- **Your objective**
Show only those lines of the entries where the string "pair" is found.

======== Dataset entries ========

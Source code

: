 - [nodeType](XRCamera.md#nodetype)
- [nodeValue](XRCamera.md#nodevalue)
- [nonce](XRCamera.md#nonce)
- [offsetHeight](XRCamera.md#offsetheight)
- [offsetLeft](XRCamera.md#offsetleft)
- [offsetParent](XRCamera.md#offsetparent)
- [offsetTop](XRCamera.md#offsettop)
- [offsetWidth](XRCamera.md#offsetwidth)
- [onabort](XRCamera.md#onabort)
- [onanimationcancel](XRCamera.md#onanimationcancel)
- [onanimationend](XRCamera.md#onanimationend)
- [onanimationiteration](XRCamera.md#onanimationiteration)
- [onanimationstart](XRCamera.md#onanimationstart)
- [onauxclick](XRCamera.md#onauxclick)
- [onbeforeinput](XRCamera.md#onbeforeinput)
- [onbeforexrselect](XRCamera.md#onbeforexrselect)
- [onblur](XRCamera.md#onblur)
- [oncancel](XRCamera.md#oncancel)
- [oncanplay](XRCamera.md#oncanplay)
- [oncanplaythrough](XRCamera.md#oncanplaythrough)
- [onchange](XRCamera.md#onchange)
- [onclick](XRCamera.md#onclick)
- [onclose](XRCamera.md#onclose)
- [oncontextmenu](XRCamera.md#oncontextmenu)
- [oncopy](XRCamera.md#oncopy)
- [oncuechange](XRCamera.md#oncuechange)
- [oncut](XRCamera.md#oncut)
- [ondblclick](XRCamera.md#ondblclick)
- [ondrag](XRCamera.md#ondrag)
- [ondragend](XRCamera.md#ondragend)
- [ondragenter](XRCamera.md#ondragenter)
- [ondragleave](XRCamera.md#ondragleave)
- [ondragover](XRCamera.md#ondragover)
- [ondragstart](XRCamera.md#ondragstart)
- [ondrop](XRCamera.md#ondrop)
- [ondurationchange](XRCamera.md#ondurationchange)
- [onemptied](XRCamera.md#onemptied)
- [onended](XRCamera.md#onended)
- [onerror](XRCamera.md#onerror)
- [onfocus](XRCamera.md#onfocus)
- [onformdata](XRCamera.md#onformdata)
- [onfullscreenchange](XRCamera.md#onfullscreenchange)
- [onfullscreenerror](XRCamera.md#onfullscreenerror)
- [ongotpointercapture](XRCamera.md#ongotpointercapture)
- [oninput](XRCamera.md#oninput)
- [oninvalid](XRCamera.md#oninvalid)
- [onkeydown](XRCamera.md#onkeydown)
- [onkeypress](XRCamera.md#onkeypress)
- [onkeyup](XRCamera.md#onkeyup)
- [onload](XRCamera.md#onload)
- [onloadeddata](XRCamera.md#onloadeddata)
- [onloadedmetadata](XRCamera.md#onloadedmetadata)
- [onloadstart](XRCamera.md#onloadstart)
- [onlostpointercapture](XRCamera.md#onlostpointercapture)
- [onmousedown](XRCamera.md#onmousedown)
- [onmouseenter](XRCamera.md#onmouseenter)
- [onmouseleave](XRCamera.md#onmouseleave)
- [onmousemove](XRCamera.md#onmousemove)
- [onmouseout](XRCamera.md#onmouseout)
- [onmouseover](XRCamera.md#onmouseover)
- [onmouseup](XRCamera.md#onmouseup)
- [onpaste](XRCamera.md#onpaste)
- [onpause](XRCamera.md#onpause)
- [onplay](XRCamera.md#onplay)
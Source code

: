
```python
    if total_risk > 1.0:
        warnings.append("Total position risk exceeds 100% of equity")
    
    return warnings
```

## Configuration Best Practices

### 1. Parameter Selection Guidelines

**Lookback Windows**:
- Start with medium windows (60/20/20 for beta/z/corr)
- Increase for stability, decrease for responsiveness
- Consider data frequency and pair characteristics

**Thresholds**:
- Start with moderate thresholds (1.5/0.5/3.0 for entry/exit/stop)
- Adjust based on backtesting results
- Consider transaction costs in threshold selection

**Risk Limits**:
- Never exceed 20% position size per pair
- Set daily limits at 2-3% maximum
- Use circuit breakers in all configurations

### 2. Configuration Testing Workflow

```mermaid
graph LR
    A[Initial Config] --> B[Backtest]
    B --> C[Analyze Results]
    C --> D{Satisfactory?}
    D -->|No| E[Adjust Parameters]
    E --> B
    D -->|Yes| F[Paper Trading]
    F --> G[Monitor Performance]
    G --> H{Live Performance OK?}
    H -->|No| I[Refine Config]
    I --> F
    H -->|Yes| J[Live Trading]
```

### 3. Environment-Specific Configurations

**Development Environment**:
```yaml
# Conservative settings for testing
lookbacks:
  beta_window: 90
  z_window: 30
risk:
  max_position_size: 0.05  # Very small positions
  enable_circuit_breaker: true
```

========

- **Output**
- Consider data frequency and pair characteristics
- Never exceed 20% position size per pair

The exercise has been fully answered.